▸ **WORK INSTRUCTIONS**
Pull every line holding the word "used" from the data below and copy it.

▸ **Records contained in a dataset**
————

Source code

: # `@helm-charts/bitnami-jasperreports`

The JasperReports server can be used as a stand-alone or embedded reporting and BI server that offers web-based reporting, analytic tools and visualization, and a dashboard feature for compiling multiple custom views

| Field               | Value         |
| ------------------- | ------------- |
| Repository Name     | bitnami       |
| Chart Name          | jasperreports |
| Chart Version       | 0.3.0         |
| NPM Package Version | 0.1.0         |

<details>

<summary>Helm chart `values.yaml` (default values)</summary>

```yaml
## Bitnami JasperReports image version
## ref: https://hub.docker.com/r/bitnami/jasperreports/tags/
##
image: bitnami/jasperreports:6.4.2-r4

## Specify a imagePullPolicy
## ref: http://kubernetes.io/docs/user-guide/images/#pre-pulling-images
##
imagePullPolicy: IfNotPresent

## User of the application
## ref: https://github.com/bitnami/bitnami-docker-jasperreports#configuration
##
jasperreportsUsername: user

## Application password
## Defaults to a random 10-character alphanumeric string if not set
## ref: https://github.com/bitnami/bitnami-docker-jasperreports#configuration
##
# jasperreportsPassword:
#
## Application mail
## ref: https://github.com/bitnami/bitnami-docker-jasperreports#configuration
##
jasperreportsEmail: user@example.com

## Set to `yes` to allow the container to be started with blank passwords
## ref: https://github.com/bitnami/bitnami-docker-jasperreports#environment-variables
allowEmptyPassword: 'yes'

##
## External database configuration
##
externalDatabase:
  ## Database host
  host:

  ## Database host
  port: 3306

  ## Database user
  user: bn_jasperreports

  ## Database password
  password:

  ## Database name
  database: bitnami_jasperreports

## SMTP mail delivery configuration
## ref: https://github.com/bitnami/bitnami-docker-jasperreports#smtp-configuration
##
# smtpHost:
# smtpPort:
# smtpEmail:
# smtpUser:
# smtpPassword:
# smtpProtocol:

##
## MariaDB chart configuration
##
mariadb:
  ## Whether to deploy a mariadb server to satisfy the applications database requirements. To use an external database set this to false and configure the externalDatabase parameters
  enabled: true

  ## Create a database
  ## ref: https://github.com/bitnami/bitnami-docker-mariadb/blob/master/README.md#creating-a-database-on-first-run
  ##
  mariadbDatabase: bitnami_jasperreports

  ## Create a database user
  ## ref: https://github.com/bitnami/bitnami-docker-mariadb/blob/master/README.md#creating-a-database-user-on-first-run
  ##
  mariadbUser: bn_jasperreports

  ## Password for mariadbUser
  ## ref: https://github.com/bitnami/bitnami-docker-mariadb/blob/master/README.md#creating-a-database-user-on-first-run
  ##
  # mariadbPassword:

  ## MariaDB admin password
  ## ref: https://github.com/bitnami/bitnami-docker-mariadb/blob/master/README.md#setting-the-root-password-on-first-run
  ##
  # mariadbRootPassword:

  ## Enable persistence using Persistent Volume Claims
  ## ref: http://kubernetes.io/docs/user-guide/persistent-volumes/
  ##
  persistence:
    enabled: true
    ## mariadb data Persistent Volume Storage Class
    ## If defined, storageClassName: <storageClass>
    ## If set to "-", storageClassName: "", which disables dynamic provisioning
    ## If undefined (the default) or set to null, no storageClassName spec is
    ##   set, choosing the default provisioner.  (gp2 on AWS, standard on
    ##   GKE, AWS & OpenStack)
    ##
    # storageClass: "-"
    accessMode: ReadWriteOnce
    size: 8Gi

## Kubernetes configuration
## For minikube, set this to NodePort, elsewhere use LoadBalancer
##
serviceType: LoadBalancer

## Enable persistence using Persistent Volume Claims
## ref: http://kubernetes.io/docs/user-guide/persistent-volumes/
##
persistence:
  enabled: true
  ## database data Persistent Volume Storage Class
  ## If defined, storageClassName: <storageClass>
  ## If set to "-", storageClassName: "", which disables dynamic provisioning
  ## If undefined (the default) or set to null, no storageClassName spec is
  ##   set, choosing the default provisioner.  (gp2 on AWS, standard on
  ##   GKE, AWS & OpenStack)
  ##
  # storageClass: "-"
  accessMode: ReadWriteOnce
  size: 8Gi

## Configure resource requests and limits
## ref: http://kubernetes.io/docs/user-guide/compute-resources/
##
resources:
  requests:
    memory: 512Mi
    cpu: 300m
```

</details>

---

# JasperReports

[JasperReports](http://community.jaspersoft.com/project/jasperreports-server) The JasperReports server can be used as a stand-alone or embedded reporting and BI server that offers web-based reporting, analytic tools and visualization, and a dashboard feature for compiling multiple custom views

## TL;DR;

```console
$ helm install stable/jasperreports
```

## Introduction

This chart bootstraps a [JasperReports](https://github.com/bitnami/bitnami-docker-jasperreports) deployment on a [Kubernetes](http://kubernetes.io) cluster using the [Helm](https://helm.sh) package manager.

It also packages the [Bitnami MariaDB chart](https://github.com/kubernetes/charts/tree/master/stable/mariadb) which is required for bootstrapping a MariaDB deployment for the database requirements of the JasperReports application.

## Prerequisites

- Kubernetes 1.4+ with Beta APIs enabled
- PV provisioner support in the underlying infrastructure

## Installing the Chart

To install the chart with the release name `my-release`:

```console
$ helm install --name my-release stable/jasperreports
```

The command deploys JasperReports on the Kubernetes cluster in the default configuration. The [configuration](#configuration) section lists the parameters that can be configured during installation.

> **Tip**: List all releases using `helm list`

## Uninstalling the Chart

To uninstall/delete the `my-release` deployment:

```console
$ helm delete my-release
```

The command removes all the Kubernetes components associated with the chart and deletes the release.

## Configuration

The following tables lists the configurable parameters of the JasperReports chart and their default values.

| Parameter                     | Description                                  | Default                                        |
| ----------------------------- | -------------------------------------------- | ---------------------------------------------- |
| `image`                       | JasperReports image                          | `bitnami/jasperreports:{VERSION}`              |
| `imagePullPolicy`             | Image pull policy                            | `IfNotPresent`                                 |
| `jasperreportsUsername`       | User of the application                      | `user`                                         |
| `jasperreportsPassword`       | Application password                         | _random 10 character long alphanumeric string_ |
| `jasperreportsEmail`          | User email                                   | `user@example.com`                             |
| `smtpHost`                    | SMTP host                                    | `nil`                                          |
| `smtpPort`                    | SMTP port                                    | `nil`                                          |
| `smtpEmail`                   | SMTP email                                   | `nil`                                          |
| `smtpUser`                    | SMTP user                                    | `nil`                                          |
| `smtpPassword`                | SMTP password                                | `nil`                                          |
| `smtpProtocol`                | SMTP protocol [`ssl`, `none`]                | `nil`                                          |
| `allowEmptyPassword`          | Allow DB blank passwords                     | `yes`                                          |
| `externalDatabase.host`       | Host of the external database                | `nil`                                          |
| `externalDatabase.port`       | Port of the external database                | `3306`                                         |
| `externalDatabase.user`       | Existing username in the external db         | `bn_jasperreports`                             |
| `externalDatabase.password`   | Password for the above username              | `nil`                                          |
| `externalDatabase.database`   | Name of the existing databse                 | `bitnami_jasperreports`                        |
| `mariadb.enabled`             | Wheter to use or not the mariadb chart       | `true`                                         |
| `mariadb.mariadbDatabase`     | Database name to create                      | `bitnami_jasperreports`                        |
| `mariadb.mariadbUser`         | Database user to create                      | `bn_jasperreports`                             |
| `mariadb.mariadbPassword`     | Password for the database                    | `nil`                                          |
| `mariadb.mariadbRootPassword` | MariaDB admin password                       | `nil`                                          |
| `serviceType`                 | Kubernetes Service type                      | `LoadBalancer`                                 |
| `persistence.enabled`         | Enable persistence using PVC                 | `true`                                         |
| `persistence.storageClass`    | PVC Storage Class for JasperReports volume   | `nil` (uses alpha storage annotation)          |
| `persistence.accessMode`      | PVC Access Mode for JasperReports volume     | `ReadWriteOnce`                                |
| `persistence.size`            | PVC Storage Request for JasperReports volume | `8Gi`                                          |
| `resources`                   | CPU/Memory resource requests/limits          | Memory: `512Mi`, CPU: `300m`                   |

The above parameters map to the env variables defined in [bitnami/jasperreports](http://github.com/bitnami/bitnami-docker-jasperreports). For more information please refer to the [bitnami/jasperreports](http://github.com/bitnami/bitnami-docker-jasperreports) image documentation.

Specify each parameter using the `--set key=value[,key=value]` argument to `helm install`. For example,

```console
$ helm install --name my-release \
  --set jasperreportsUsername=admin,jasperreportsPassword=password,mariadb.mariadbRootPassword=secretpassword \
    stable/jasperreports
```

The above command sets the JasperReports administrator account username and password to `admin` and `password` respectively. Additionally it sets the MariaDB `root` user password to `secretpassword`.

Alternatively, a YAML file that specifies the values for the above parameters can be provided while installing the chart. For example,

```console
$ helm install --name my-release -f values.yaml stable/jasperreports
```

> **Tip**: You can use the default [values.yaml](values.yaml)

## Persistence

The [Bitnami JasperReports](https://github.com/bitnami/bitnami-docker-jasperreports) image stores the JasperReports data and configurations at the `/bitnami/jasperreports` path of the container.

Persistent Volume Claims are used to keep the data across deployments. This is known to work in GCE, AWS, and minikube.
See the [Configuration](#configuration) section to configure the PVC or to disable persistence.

————

▸ **SOLUTION FOR THIS TASK**
The JasperReports server can be used as a stand-alone or embedded reporting and BI server that offers web-based reporting, analytic tools and visualization, and a dashboard feature for compiling multiple custom views
[JasperReports](http://community.jaspersoft.com/project/jasperreports-server) The JasperReports server can be used as a stand-alone or embedded reporting and BI server that offers web-based reporting, analytic tools and visualization, and a dashboard feature for compiling multiple custom views
Persistent Volume Claims are used to keep the data across deployments. This is known to work in GCE, AWS, and minikube.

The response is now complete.